═══ Data to process ═══

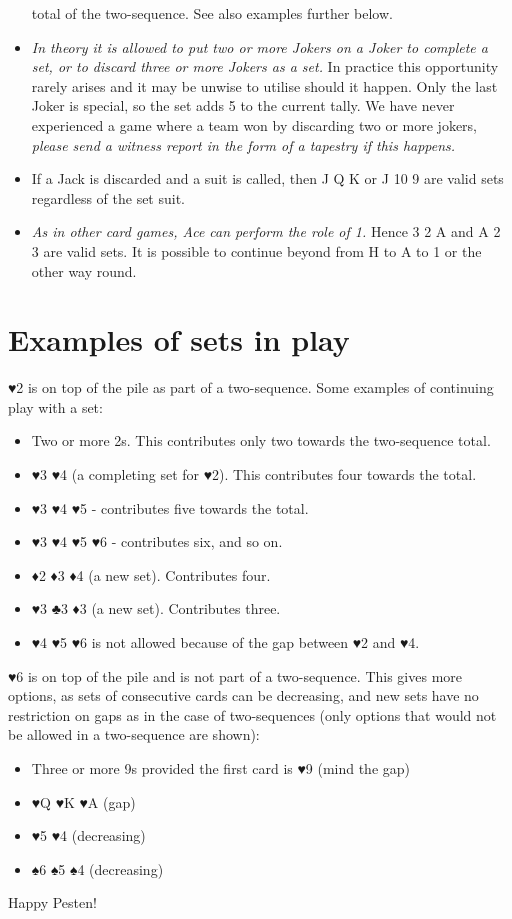 \documentclass[a4paper,11pt]{scrartcl}
\begin{document}
\begin{itemize}
        total of the two-sequence. See also examples further below.
  \item \emph{In theory it is allowed to put two or more Jokers on a Joker to
        complete a set, or to discard three or more Jokers as a set.} In
        practice this opportunity rarely arises and it may be unwise to utilise
        should it happen. Only the last Joker is special, so the set adds 5 to
        the current tally. We have never experienced a game where a team won by
        discarding two or more jokers, \emph{please send a witness report in the
        form of a tapestry if this happens.}
  \item If a Jack is discarded and a suit is called, then J Q K or J 10 9 are
        valid sets regardless of the set suit.
  \item \emph{As in other card games, Ace can perform the role of 1.} Hence 3 2
        A and A 2 3 are valid sets. It is possible to continue beyond from H to
        A to 1 or the other way round.
 \end{itemize}

 \section{Examples of sets in play}

 ♥2 is on top of the pile as part of a two-sequence. Some examples of continuing
 play with a set:

 \begin{itemize}
  \item Two or more 2s. This contributes only two towards the two-sequence
        total.
  \item ♥3 ♥4 (a completing set for ♥2). This contributes four towards the
        total.
  \item ♥3 ♥4 ♥5 - contributes five towards the total.
  \item ♥3 ♥4 ♥5 ♥6 - contributes six, and so on.
  \item ♦2 ♦3 ♦4 (a new set). Contributes four.
  \item ♥3 ♣3 ♦3 (a new set). Contributes three.
  \item ♥4 ♥5 ♥6 is not allowed because of the gap between ♥2 and ♥4.
 \end{itemize}

 ♥6 is on top of the pile and is not part of a two-sequence. This gives more
 options, as sets of consecutive cards can be decreasing, and new sets have no
 restriction on gaps as in the case of two-sequences (only options that would
 not be allowed in a two-sequence are shown):

 \begin{itemize}
  \item Three or more 9s provided the first card is ♥9 (mind the gap)
  \item ♥Q ♥K ♥A (gap)
  \item ♥5 ♥4 (decreasing)
  \item ♠6 ♠5 ♠4 (decreasing)
 \end{itemize}

 Happy Pesten!
\end{document}
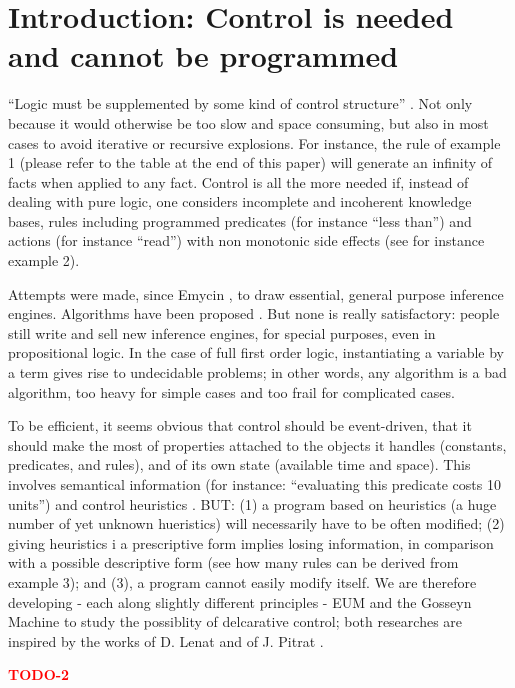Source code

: \documentclass[11pt,a4paper,svgnames]{article}
\begin{document}
  \section{Introduction: Control is needed and cannot be programmed}
  \label{sec:intro}

  ``Logic must be supplemented by some kind of control structure''
  \cite{Simon-Search-1983}. Not only because it would otherwise be too slow and
  space consuming, but also in most cases to avoid iterative or recursive
  explosions. For instance, the rule of example 1 (please refer to the table at
  the end of this paper) will generate an infinity of facts when applied to any
  fact. Control is all the more needed if, instead of dealing with pure logic,
  one considers incomplete and incoherent knowledge bases, rules including
  programmed predicates (for instance ``less than'') and actions (for instance
  ``read'') with non monotonic side effects (see for instance example 2).

  Attempts were made, since Emycin \cite{}, to draw essential, general purpose
  inference engines. Algorithms have been proposed \cite{}. But none is really
  satisfactory: people still write and sell new inference engines, for special
  purposes, even in propositional logic. In the case of full first order logic,
  instantiating a variable by a term gives rise to undecidable problems; in
  other words, any algorithm is a bad algorithm, too heavy for simple cases and
  too frail for complicated cases.

  To be efficient, it seems obvious that control should be event-driven, that it
  should make the most of properties attached to the objects it handles
  (constants, predicates, and rules), and of its own state (available time and
  space). This involves semantical information (for instance: ``evaluating this
  predicate costs 10 units'') and control heuristics \cite{}. BUT: (1) a program
  based on heuristics (a huge number of yet unknown hueristics) will necessarily
  have to be often modified; (2) giving heuristics i a prescriptive form implies
  losing information, in comparison with a possible descriptive form (see how
  many rules can be derived from example 3); and (3), a program cannot easily
  modify itself. We are therefore developing - each along slightly different
  principles - EUM \cite{} and the Gosseyn Machine \cite{} to study the
  possiblity of delcarative control; both researches are inspired by the works
  of D. Lenat and of J. Pitrat \cite{}.

  {\textcolor{red}{\textbf{TODO-2}}}
\end{document}
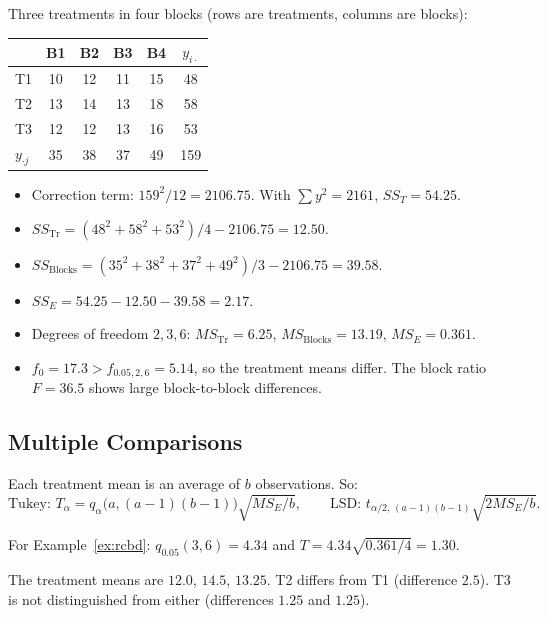 \begin{example}\label{ex:rcbd}
Three treatments in four blocks (rows are treatments, columns are blocks):
\begin{center}
\begin{tabular}{l cccc|c}
\toprule
 & B1 & B2 & B3 & B4 & $y_{i\cdot}$\\
\midrule
T1 & 10 & 12 & 11 & 15 & 48\\
T2 & 13 & 14 & 13 & 18 & 58\\
T3 & 12 & 12 & 13 & 16 & 53\\
\midrule
$y_{\cdot j}$ & 35 & 38 & 37 & 49 & 159\\
\bottomrule
\end{tabular}
\end{center}
\begin{itemize}
  \item Correction term: $159^2/12=2106.75$. With $\sum y^2=2161$, $SS_T=54.25$.
  \item $SS_{\mathrm{Tr}}=(48^2+58^2+53^2)/4-2106.75=12.50$.
  \item $SS_{\mathrm{Blocks}}=(35^2+38^2+37^2+49^2)/3-2106.75=39.58$.
  \item $SS_E=54.25-12.50-39.58=2.17$.
  \item Degrees of freedom $2,3,6$: $MS_{\mathrm{Tr}}=6.25$, $MS_{\mathrm{Blocks}}=13.19$, $MS_E=0.361$.
  \item $f_0=17.3>f_{0.05,2,6}=5.14$, so the treatment means differ. The block ratio $F=36.5$ shows large block-to-block differences.
\end{itemize}
\end{example}

\subsection{Multiple Comparisons}

Each treatment mean is an average of $b$ observations. So:
\[ \text{Tukey: }T_\alpha=q_\alpha\big(a,(a-1)(b-1)\big)\sqrt{MS_E/b},\qquad\text{LSD: }t_{\alpha/2,\,(a-1)(b-1)}\sqrt{2MS_E/b}. \]

\begin{example}
For Example~\ref{ex:rcbd}: $q_{0.05}(3,6)=4.34$ and $T=4.34\sqrt{0.361/4}=1.30$.

The treatment means are $12.0$, $14.5$, $13.25$. T2 differs from T1 (difference $2.5$). T3 is not distinguished from either (differences $1.25$ and $1.25$).
\end{example}

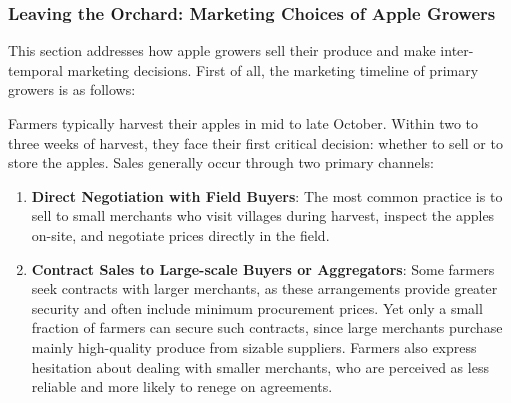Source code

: \subsubsection{Leaving the Orchard: Marketing Choices of Apple Growers}
\noindent This section addresses how apple growers sell their produce and make inter-temporal marketing decisions. First of all, the marketing timeline of primary growers is as follows: 



Farmers typically harvest their apples in mid to late October. Within two to three weeks of harvest, they face their first critical decision: whether to sell or to store the apples. Sales generally occur through two primary channels:

\begin{enumerate}
    \item \textbf{Direct Negotiation with Field Buyers}: The most common practice is to sell to small merchants who visit villages during harvest, inspect the apples on-site, and negotiate prices directly in the field.
    \item \textbf{Contract Sales to Large-scale Buyers or Aggregators}: Some farmers seek contracts with larger merchants, as these arrangements provide greater security and often include minimum procurement prices. Yet only a small fraction of farmers can secure such contracts, since large merchants purchase mainly high-quality produce from sizable suppliers. Farmers also express hesitation about dealing with smaller merchants, who are perceived as less reliable and more likely to renege on agreements.
\end{enumerate}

═══

**Work request**
In your copy, omit the pictures and restate every line of the data word for word.

**Answer below**
 \documentclass[a4paper,11pt]{scrartcl}
\begin{document}
\begin{itemize}
        total of the two-sequence. See also examples further below.
  \item \emph{In theory it is allowed to put two or more Jokers on a Joker to
        complete a set, or to discard three or more Jokers as a set.} In
        practice this opportunity rarely arises and it may be unwise to utilise
        should it happen. Only the last Joker is special, so the set adds 5 to
        the current tally. We have never experienced a game where a team won by
        discarding two or more jokers, \emph{please send a witness report in the
        form of a tapestry if this happens.}
  \item If a Jack is discarded and a suit is called, then J Q K or J 10 9 are
        valid sets regardless of the set suit.
  \item \emph{As in other card games, Ace can perform the role of 1.} Hence 3 2
        A and A 2 3 are valid sets. It is possible to continue beyond from H to
        A to 1 or the other way round.
 \end{itemize}

 \section{Examples of sets in play}

 ♥2 is on top of the pile as part of a two-sequence. Some examples of continuing
 play with a set:

 \begin{itemize}
  \item Two or more 2s. This contributes only two towards the two-sequence
        total.
  \item ♥3 ♥4 (a completing set for ♥2). This contributes four towards the
        total.
  \item ♥3 ♥4 ♥5 - contributes five towards the total.
  \item ♥3 ♥4 ♥5 ♥6 - contributes six, and so on.
  \item ♦2 ♦3 ♦4 (a new set). Contributes four.
  \item ♥3 ♣3 ♦3 (a new set). Contributes three.
  \item ♥4 ♥5 ♥6 is not allowed because of the gap between ♥2 and ♥4.
 \end{itemize}

 ♥6 is on top of the pile and is not part of a two-sequence. This gives more
 options, as sets of consecutive cards can be decreasing, and new sets have no
 restriction on gaps as in the case of two-sequences (only options that would
 not be allowed in a two-sequence are shown):

 \begin{itemize}
  \item Three or more 9s provided the first card is ♥9 (mind the gap)
  \item ♥Q ♥K ♥A (gap)
  \item ♥5 ♥4 (decreasing)
  \item ♠6 ♠5 ♠4 (decreasing)
 \end{itemize}

 Happy Pesten!
\end{document}
Source code

: \documentclass[11pt,a4paper,svgnames]{article}
\begin{document}
  \section{Introduction: Control is needed and cannot be programmed}
  \label{sec:intro}

  ``Logic must be supplemented by some kind of control structure''
  \cite{Simon-Search-1983}. Not only because it would otherwise be too slow and
  space consuming, but also in most cases to avoid iterative or recursive
  explosions. For instance, the rule of example 1 (please refer to the table at
  the end of this paper) will generate an infinity of facts when applied to any
  fact. Control is all the more needed if, instead of dealing with pure logic,
  one considers incomplete and incoherent knowledge bases, rules including
  programmed predicates (for instance ``less than'') and actions (for instance
  ``read'') with non monotonic side effects (see for instance example 2).

  Attempts were made, since Emycin \cite{}, to draw essential, general purpose
  inference engines. Algorithms have been proposed \cite{}. But none is really
  satisfactory: people still write and sell new inference engines, for special
  purposes, even in propositional logic. In the case of full first order logic,
  instantiating a variable by a term gives rise to undecidable problems; in
  other words, any algorithm is a bad algorithm, too heavy for simple cases and
  too frail for complicated cases.

  To be efficient, it seems obvious that control should be event-driven, that it
  should make the most of properties attached to the objects it handles
  (constants, predicates, and rules), and of its own state (available time and
  space). This involves semantical information (for instance: ``evaluating this
  predicate costs 10 units'') and control heuristics \cite{}. BUT: (1) a program
  based on heuristics (a huge number of yet unknown hueristics) will necessarily
  have to be often modified; (2) giving heuristics i a prescriptive form implies
  losing information, in comparison with a possible descriptive form (see how
  many rules can be derived from example 3); and (3), a program cannot easily
  modify itself. We are therefore developing - each along slightly different
  principles - EUM \cite{} and the Gosseyn Machine \cite{} to study the
  possiblity of delcarative control; both researches are inspired by the works
  of D. Lenat and of J. Pitrat \cite{}.

  {\textcolor{red}{\textbf{TODO-2}}}
\end{document}
 \begin{example}\label{ex:rcbd}
Three treatments in four blocks (rows are treatments, columns are blocks):
\begin{center}
\begin{tabular}{l cccc|c}
\toprule
 & B1 & B2 & B3 & B4 & $y_{i\cdot}$\\
\midrule
T1 & 10 & 12 & 11 & 15 & 48\\
T2 & 13 & 14 & 13 & 18 & 58\\
T3 & 12 & 12 & 13 & 16 & 53\\
\midrule
$y_{\cdot j}$ & 35 & 38 & 37 & 49 & 159\\
\bottomrule
\end{tabular}
\end{center}
\begin{itemize}
  \item Correction term: $159^2/12=2106.75$. With $\sum y^2=2161$, $SS_T=54.25$.
  \item $SS_{\mathrm{Tr}}=(48^2+58^2+53^2)/4-2106.75=12.50$.
  \item $SS_{\mathrm{Blocks}}=(35^2+38^2+37^2+49^2)/3-2106.75=39.58$.
  \item $SS_E=54.25-12.50-39.58=2.17$.
  \item Degrees of freedom $2,3,6$: $MS_{\mathrm{Tr}}=6.25$, $MS_{\mathrm{Blocks}}=13.19$, $MS_E=0.361$.
  \item $f_0=17.3>f_{0.05,2,6}=5.14$, so the treatment means differ. The block ratio $F=36.5$ shows large block-to-block differences.
\end{itemize}
\end{example}

\subsection{Multiple Comparisons}

Each treatment mean is an average of $b$ observations. So:
\[ \text{Tukey: }T_\alpha=q_\alpha\big(a,(a-1)(b-1)\big)\sqrt{MS_E/b},\qquad\text{LSD: }t_{\alpha/2,\,(a-1)(b-1)}\sqrt{2MS_E/b}. \]

\begin{example}
For Example~\ref{ex:rcbd}: $q_{0.05}(3,6)=4.34$ and $T=4.34\sqrt{0.361/4}=1.30$.

The treatment means are $12.0$, $14.5$, $13.25$. T2 differs from T1 (difference $2.5$). T3 is not distinguished from either (differences $1.25$ and $1.25$).
\end{example}

Source code

: \subsubsection{Leaving the Orchard: Marketing Choices of Apple Growers}
\noindent This section addresses how apple growers sell their produce and make inter-temporal marketing decisions. First of all, the marketing timeline of primary growers is as follows: 



Farmers typically harvest their apples in mid to late October. Within two to three weeks of harvest, they face their first critical decision: whether to sell or to store the apples. Sales generally occur through two primary channels:

\begin{enumerate}
    \item \textbf{Direct Negotiation with Field Buyers}: The most common practice is to sell to small merchants who visit villages during harvest, inspect the apples on-site, and negotiate prices directly in the field.
    \item \textbf{Contract Sales to Large-scale Buyers or Aggregators}: Some farmers seek contracts with larger merchants, as these arrangements provide greater security and often include minimum procurement prices. Yet only a small fraction of farmers can secure such contracts, since large merchants purchase mainly high-quality produce from sizable suppliers. Farmers also express hesitation about dealing with smaller merchants, who are perceived as less reliable and more likely to renege on agreements.
\end{enumerate}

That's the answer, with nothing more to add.